ГЛУБОКИЙ, ЧУТЬ НАДТРЕСНУТЫЙ ГОЛОС: «Москва… 1584 год… Март. Не весна еще – преддверие. Предчувствие. Тишина. Тишина такая густая, что слышно, как падают угольки в печи. Как скрипит паркет под невидимыми шагами прошлого. Тишина… перед вечной ночью…»
Пламя свечи резко вздрагивает от незримого сквозняка. Воск стекает тяжелой слезой. Темнота экрана на мгновение, и… маленькая, бледная, беспомощная рука. На ней – несоразмерно огромная, неподъемная, ослепительно сияющая золотом и самоцветами Шапка Мономаха. Она сползает набок, закрывая почти все личико. Видны лишь испуганные, широко распахнутые глаза мальчика – Ивана. Он сидит на троне, ноги не достают до пола. Трон кажется ему горой. А шапка – миром. Миром, который ему вручили, но который он не может удержать. И не понимает. Лишь боится его тяжести.
Гул. Сначала далекий, как ропот моря. Затем ближе. Громче. НАРАСТАЮЩИЙ ГУЛ ТОЛПЫ. Крики. Не ликующие – злые. Голодные. Полные ненависти.
Огонь. ПЛАМЯ ВОССТАНИЯ. Не символ – реальное пламя. Москва горит. 1547 год. Багровые языки лижут деревянные терема, черные клубы дыма застилают небо. Лица в толпе искажены яростью и отчаянием.

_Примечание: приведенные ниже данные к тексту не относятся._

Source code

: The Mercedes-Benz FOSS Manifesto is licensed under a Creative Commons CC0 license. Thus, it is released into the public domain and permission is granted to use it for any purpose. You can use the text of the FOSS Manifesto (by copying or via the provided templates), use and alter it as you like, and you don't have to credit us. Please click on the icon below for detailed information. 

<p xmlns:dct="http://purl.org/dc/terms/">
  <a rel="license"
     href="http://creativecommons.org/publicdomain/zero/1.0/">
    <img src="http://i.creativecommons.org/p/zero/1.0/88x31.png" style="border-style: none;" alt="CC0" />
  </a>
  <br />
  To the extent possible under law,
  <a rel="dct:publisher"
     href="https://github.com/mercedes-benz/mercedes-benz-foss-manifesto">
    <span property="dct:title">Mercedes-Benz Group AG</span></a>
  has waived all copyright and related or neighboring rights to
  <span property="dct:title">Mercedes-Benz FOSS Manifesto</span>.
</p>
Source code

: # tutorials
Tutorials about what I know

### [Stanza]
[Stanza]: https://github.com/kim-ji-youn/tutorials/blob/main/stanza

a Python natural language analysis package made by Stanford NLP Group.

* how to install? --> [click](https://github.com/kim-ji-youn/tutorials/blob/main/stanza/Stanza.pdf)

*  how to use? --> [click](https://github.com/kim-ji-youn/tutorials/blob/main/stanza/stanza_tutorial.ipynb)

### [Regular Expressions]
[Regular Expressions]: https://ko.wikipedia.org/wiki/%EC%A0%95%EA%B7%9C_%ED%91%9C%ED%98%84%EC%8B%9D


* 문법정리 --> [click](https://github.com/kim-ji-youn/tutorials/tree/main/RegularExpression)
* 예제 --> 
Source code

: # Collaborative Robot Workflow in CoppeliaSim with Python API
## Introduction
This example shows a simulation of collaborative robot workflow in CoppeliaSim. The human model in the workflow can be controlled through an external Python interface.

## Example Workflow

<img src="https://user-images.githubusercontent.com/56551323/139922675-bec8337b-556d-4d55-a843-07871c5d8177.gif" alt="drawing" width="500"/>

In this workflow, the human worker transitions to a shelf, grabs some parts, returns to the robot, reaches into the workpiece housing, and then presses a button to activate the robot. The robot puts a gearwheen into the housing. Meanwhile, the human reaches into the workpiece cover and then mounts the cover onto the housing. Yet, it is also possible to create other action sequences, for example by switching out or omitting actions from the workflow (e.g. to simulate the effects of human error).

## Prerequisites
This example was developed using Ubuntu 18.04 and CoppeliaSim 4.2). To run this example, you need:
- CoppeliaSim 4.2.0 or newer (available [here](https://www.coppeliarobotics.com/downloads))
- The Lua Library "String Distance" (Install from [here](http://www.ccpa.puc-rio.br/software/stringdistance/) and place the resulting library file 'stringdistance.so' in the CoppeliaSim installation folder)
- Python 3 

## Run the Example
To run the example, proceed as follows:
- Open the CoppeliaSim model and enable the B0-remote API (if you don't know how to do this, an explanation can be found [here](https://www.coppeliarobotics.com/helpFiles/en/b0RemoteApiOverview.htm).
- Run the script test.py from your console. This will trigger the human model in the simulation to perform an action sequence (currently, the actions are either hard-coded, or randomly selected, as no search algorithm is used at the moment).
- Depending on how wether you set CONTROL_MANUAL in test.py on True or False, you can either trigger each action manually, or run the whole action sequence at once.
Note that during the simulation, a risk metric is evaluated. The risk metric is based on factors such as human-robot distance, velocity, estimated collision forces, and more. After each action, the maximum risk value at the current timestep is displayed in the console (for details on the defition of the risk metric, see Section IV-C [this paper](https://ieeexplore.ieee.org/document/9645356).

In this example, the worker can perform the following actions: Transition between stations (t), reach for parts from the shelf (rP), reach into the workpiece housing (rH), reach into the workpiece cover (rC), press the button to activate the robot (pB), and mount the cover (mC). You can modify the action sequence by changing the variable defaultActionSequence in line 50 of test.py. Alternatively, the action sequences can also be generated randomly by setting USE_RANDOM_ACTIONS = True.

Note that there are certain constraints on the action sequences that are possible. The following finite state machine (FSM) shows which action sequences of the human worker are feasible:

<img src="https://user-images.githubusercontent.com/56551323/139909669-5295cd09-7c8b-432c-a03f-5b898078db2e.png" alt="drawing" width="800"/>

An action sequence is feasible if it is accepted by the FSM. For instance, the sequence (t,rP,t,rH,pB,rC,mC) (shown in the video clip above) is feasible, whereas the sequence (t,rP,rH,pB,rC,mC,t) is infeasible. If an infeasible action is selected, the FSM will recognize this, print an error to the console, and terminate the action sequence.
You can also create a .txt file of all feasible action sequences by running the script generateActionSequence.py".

Они ищут виноватых. Ищут его. Юного царя.
ТЕНЬ. Огромная, безликая, падающая на стену палаты малолетнего княжича. Это тень его отца – Великого князя Василия III. Тень власти. Тень, которая исчезла слишком рано, оставив трехлетнего наследника на растерзание боярских кланов. Тень, которая навсегда легла на его душу – тень отцовского величия и собственной беззащитности.
СЛЕЗЫ МАТЕРИ-РЕГЕНТШИ. Елена Глинская. Красивое, измученное лицо. Глаза, полные страха не за себя – за сына. За его будущее в этом змеином клубке интриг. Ее пальцы судорожно сжимают руку мальчика. Она его щит. Но щит хрупкий, временный. И скоро его не станет. Яд? Насилие? История стерла детали, оставив лишь факт: мать умерла, когда Ивану было восемь. Осиротел полностью. Остался один. Совсем один. Среди волков в боярских шубах.